To Saint Cecilia
Les Musiciens du Louvre, Grenoble; Marc Minkowski
Cecilia, patron saint of music, was martyred: her killers would surely have been more benign if they had listened to the celestial music dedicated to her. Purcell, with his Hail Bright Cecilia of 1692, shows why English music-lovers came to establish festivals dedicated to Cecilia. Listen to the tenor voice of Anders Dahlin in “‘Tis Nature’s Voice” and bass Luca Tittoto in “Wond’rous Machine!” to hear why. There is one irony in Hail, Bright Cecilia.
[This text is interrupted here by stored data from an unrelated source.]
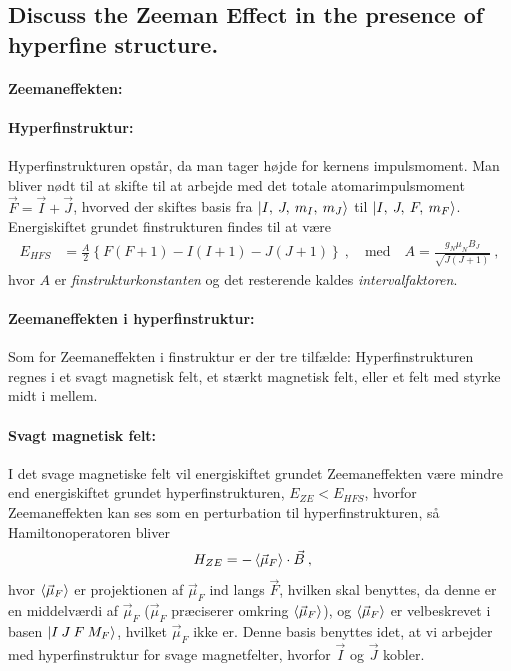 \subsection{Discuss the Zeeman Effect in the presence of hyperfine structure.}


\paragraph{Zeemaneffekten:}


\paragraph{Hyperfinstruktur:} Hyperfinstrukturen opstår, da man tager højde for kernens impulsmoment. Man bliver nødt til at skifte til at arbejde med det totale atomarimpulsmoment $\Vec{F} = \Vec{I} + \Vec{J}$, hvorved der skiftes basis fra $\ket{I,\: J,\: m_I,\: m_J}$ til $\ket{I,\: J,\: F,\: m_F}$. Energiskiftet grundet finstrukturen findes til at være
\begin{align}
    E_{HFS} &= \frac{A}{2}\left\{F(F+1) - I(I+1) - J(J+1)\right\} \: , \quad \text{med} \quad A = \frac{g_N \mu_N B_J}{\sqrt{J(J+1)}} \: ,
\end{align}
hvor $A$ er \emph{finstrukturkonstanten} og det resterende kaldes \emph{intervalfaktoren}.


\paragraph{Zeemaneffekten i hyperfinstruktur:} Som for Zeemaneffekten i finstruktur er der tre tilfælde: Hyperfinstrukturen regnes i et svagt magnetisk felt, et stærkt magnetisk felt, eller et felt med styrke midt i mellem.

\paragraph{Svagt magnetisk felt:} I det svage magnetiske felt vil energiskiftet grundet Zeemaneffekten være mindre end energiskiftet grundet hyperfinstrukturen, $E_{ZE} < E_{HFS}$, hvorfor Zeemaneffekten kan ses som en perturbation til hyperfinstrukturen, så Hamiltonoperatoren bliver
\begin{align}
    H_{ZE} &= - \Braket{\Vec{\mu}_F} \cdot \Vec{B} \: ,
\end{align}
hvor $\Braket{\Vec{\mu}_F}$ er projektionen af $\Vec{\mu}_F$ ind langs $\Vec{F}$, hvilken skal benyttes, da denne er en middelværdi af $\Vec{\mu}_F$ ($\Vec{\mu}_F$ præciserer omkring $\Braket{\Vec{\mu}_F}$), og $\Braket{\Vec{\mu}_F}$ er velbeskrevet i basen $\ket{I \: J \: F \: M_F}$, hvilket $\Vec{\mu}_F$ ikke er. Denne basis benyttes idet, at vi arbejder med hyperfinstruktur for svage magnetfelter, hvorfor $\Vec{I}$ og $\Vec{J}$ kobler.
Purcell uses the human voice in all its beauty to sing the praises of musical instruments - which hardly get the chance to express themselves.
Handel’s A Song for St Cecilia’s Day is lively in its Overture; baroque orchestral music at its most serene. Add the cello-playing of Niels Wieboldt in “What Passion Cannot Music Raise” and Florian Cousin’s flute-playing in “The Soft Complaining Flute” and you will see how Handel gives freer rein to instruments than Purcell.
And then Haydn, with the more religious approach of the St. Cecilia Mass. The female soloists come into their own: contralto Nathalie Stutzmann and above all, soprano Lucie Crowe. Listen to the latter in Haydn’s “Quoniam”; if anyone can claim to be called the Cecilia of these two CDs, it is Ms Crowe.
And don’t just set aside 2 hours 33 minutes for the recording: immerse yourself in the 132-page booklet of insightful articles and sumptuous paintings.